Saved entries
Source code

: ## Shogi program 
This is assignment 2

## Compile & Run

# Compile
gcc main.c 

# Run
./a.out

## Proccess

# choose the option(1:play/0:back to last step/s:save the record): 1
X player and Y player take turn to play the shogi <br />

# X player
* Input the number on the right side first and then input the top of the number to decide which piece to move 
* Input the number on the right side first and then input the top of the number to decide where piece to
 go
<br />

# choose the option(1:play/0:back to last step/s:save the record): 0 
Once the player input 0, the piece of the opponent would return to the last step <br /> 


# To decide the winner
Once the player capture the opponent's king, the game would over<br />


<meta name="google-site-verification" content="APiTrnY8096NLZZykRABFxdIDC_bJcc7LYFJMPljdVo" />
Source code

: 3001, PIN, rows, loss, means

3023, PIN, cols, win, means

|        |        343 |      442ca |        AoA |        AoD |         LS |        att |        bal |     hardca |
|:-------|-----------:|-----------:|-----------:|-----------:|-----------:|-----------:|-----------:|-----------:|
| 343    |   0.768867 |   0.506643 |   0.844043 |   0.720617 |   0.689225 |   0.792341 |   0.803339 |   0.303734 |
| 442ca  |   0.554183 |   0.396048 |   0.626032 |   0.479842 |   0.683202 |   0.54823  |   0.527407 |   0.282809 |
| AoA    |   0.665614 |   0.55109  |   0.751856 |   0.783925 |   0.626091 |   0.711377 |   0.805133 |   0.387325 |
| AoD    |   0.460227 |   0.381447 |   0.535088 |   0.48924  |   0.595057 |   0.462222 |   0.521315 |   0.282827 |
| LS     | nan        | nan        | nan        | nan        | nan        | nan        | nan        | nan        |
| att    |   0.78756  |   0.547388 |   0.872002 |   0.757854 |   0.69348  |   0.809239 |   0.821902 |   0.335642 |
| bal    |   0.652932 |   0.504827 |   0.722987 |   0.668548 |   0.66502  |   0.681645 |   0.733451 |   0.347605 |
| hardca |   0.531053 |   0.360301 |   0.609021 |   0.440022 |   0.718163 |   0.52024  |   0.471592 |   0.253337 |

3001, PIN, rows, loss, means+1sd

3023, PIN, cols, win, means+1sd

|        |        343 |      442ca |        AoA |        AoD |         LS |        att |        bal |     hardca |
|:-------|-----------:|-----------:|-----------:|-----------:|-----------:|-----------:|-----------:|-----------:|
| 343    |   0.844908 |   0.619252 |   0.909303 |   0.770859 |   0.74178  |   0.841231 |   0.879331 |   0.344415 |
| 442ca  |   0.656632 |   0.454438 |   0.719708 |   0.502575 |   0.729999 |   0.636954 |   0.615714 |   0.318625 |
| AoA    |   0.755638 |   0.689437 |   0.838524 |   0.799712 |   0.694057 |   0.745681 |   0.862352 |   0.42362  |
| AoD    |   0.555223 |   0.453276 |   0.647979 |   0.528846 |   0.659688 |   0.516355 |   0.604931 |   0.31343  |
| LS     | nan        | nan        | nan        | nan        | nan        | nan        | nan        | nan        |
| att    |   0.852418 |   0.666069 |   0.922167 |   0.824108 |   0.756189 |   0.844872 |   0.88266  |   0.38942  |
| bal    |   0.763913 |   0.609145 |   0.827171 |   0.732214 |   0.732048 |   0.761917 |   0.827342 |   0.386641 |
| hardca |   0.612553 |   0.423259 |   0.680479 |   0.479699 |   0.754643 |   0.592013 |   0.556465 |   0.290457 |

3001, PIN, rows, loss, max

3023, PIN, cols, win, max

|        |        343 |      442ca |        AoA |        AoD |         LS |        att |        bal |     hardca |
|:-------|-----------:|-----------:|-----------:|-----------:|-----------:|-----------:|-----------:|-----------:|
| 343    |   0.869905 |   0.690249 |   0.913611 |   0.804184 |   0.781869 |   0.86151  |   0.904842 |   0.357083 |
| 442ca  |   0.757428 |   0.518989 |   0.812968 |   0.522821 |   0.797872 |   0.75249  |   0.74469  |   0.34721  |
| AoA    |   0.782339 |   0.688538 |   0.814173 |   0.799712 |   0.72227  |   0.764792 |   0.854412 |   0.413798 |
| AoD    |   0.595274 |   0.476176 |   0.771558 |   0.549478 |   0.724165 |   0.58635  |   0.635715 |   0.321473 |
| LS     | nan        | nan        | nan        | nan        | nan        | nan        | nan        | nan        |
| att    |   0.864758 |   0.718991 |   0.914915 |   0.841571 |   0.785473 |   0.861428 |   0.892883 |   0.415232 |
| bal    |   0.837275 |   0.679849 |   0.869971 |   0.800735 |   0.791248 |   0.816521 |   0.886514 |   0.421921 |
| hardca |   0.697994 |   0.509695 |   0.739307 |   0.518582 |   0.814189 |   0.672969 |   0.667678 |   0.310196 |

Exercise
In the data above, which lines have "first"? Report each of them.

Result for this task
* Input the number on the right side first and then input the top of the number to decide which piece to move 
* Input the number on the right side first and then input the top of the number to decide where piece to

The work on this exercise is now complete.